- Record set -
▼▼▼

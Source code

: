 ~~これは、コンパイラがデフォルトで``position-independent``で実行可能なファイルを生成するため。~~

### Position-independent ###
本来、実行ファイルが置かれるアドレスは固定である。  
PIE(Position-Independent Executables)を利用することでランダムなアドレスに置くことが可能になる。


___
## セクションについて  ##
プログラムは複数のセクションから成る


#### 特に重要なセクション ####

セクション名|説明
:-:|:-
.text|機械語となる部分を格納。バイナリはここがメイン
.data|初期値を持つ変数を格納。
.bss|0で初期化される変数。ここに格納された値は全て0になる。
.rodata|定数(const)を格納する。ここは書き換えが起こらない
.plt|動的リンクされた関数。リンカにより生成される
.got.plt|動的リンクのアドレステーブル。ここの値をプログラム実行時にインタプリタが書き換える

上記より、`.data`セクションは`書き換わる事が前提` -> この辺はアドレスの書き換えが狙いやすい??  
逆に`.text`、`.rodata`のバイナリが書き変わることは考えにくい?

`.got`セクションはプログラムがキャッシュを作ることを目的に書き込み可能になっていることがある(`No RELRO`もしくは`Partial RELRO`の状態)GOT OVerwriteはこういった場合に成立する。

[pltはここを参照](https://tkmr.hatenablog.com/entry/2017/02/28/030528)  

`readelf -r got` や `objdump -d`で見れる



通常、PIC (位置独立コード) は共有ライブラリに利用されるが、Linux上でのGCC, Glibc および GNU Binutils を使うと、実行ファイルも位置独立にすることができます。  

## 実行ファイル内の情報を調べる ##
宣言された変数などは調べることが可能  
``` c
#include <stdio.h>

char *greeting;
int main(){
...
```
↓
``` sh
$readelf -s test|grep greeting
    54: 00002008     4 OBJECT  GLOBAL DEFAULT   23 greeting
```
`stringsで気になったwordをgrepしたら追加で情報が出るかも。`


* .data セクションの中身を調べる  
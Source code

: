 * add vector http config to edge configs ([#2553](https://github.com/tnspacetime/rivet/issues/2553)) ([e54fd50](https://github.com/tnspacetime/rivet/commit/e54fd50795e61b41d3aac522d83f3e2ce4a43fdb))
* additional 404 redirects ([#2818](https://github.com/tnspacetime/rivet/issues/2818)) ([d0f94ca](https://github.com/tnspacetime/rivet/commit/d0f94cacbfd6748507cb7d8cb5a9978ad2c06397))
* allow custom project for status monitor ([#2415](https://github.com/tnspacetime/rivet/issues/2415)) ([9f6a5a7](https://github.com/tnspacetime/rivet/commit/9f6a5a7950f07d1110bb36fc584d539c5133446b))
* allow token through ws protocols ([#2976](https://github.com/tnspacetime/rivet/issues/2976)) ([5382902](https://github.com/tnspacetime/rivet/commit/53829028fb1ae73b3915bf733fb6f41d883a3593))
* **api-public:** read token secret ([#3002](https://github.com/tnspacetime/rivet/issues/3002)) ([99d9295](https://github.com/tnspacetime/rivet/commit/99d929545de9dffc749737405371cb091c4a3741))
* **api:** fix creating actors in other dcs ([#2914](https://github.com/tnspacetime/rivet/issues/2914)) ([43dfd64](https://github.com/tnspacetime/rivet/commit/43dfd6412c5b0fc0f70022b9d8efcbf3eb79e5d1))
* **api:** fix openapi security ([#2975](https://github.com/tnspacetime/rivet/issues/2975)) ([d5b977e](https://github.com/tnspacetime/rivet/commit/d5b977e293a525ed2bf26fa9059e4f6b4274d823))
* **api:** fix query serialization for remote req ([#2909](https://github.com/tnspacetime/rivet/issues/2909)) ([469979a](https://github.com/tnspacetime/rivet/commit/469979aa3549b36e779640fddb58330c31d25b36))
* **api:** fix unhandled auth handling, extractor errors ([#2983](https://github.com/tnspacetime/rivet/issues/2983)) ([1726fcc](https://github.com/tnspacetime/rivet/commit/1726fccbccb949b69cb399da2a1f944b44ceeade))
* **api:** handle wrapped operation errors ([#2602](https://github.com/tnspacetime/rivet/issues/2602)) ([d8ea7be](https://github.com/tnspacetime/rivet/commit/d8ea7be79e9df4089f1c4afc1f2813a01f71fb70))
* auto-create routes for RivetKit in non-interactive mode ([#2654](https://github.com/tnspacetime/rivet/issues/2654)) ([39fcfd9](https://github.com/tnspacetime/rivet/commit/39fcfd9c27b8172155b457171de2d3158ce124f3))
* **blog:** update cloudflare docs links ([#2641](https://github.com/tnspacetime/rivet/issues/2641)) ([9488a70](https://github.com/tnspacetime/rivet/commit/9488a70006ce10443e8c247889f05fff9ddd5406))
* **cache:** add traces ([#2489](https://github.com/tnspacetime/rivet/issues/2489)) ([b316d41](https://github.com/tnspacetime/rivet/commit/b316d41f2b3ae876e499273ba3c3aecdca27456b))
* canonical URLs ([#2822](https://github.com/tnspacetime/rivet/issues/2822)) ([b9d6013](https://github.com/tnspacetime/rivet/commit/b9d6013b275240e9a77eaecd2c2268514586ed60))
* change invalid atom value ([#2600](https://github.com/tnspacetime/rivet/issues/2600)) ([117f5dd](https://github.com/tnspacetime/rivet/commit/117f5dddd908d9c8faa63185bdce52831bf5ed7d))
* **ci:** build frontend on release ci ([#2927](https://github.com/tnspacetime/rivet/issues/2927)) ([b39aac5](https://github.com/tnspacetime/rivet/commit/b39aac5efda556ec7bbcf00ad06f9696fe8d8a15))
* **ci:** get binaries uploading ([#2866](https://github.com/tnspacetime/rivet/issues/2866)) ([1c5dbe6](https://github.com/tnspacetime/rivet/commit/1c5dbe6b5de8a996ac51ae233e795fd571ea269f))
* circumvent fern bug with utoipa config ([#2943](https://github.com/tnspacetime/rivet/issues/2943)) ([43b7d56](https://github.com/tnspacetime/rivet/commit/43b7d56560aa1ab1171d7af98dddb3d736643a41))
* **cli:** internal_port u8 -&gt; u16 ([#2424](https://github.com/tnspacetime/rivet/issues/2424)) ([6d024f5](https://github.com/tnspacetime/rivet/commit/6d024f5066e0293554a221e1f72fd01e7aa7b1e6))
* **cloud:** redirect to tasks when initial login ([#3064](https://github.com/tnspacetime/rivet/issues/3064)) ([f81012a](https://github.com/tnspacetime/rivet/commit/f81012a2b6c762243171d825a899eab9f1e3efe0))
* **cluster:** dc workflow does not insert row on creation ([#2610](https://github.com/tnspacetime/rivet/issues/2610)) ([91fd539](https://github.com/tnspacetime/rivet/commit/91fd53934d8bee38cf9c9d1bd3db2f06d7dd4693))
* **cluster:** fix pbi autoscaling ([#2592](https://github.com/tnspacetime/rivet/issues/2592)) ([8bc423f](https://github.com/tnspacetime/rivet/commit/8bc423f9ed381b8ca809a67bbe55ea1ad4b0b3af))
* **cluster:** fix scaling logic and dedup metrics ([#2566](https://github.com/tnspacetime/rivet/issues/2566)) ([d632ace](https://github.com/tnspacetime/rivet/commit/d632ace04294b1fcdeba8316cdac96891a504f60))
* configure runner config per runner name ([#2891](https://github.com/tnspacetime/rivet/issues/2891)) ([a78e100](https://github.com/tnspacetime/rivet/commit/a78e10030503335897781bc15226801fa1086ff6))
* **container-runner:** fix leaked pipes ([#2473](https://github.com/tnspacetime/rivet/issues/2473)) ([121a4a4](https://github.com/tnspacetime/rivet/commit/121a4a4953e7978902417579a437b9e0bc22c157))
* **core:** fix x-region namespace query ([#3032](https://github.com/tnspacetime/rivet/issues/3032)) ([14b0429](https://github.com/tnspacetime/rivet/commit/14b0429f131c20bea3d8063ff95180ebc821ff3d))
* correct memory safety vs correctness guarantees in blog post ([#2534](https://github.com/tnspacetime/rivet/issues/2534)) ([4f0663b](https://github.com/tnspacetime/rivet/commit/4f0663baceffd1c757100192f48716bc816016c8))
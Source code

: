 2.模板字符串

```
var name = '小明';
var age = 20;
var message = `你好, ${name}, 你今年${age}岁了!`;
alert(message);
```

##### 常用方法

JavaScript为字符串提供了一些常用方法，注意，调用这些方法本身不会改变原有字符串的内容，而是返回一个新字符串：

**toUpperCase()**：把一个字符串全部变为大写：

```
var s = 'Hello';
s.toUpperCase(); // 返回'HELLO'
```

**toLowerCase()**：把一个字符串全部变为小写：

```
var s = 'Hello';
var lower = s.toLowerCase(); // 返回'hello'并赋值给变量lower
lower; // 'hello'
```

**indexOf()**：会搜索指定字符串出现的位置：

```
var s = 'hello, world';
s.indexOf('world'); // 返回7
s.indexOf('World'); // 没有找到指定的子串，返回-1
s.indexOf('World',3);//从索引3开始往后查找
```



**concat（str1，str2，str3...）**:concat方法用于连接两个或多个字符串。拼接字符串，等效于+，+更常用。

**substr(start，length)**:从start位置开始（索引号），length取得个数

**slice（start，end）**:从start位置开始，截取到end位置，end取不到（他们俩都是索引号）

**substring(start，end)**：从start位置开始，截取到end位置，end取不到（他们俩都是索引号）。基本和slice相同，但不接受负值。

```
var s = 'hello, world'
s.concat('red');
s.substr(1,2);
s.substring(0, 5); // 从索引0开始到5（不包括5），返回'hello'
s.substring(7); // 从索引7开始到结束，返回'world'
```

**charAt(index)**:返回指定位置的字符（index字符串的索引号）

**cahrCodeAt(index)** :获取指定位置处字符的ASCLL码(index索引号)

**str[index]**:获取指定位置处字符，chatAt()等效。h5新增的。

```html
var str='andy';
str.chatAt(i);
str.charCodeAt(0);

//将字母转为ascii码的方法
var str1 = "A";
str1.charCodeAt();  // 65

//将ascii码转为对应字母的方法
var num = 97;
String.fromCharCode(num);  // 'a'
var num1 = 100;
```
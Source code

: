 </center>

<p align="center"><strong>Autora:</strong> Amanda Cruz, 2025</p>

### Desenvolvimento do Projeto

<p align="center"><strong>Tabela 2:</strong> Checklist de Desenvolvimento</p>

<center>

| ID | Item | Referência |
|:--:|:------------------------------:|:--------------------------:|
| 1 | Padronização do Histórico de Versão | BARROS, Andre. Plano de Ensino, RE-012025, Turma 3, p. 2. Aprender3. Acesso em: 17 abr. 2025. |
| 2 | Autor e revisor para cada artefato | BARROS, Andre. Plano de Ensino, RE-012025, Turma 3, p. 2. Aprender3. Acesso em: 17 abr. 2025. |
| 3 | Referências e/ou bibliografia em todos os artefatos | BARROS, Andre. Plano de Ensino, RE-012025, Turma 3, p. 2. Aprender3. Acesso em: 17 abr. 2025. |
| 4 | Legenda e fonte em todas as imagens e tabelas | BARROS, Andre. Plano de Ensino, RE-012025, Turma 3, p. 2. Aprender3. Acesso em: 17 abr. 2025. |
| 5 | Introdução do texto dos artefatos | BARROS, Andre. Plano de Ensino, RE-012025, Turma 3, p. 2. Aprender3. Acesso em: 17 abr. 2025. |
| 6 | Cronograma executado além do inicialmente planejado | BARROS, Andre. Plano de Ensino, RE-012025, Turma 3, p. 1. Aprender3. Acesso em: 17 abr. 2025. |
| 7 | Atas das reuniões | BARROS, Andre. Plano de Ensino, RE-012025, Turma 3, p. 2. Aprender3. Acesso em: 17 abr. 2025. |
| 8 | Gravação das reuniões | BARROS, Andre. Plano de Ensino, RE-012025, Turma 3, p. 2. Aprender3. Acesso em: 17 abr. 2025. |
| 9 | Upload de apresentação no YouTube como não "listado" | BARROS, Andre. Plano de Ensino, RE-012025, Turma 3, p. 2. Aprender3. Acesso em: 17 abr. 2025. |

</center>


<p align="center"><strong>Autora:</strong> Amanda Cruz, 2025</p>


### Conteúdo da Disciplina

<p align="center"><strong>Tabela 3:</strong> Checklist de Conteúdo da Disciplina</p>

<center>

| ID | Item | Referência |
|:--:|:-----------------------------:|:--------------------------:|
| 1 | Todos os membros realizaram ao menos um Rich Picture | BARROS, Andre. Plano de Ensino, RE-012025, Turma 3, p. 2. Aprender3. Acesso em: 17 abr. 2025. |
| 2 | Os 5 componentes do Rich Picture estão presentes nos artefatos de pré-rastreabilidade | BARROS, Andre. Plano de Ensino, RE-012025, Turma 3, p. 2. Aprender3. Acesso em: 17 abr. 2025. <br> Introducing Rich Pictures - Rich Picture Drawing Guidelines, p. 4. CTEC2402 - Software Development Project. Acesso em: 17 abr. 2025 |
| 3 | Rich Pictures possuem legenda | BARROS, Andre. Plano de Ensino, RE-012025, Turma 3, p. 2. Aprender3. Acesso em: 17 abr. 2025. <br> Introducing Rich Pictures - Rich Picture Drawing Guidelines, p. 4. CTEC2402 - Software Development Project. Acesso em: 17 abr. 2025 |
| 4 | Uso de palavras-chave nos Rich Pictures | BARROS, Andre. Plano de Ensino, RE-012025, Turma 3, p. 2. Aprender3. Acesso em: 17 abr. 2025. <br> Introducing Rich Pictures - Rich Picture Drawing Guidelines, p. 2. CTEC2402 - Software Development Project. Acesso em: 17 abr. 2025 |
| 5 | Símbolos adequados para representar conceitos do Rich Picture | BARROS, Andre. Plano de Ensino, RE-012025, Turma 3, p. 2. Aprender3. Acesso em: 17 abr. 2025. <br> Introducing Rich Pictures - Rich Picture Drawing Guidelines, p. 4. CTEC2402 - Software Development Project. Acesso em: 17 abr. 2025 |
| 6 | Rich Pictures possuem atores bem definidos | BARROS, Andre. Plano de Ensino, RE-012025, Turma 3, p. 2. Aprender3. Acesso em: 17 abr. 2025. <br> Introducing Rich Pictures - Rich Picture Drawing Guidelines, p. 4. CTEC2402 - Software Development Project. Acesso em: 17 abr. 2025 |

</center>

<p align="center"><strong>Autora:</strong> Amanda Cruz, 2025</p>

▲▲▲

- Work to complete -
Wherever the word "Desenvolvimento" occurs in the data, copy that whole line.

- Written answer -
### Desenvolvimento do Projeto
<p align="center"><strong>Tabela 2:</strong> Checklist de Desenvolvimento</p>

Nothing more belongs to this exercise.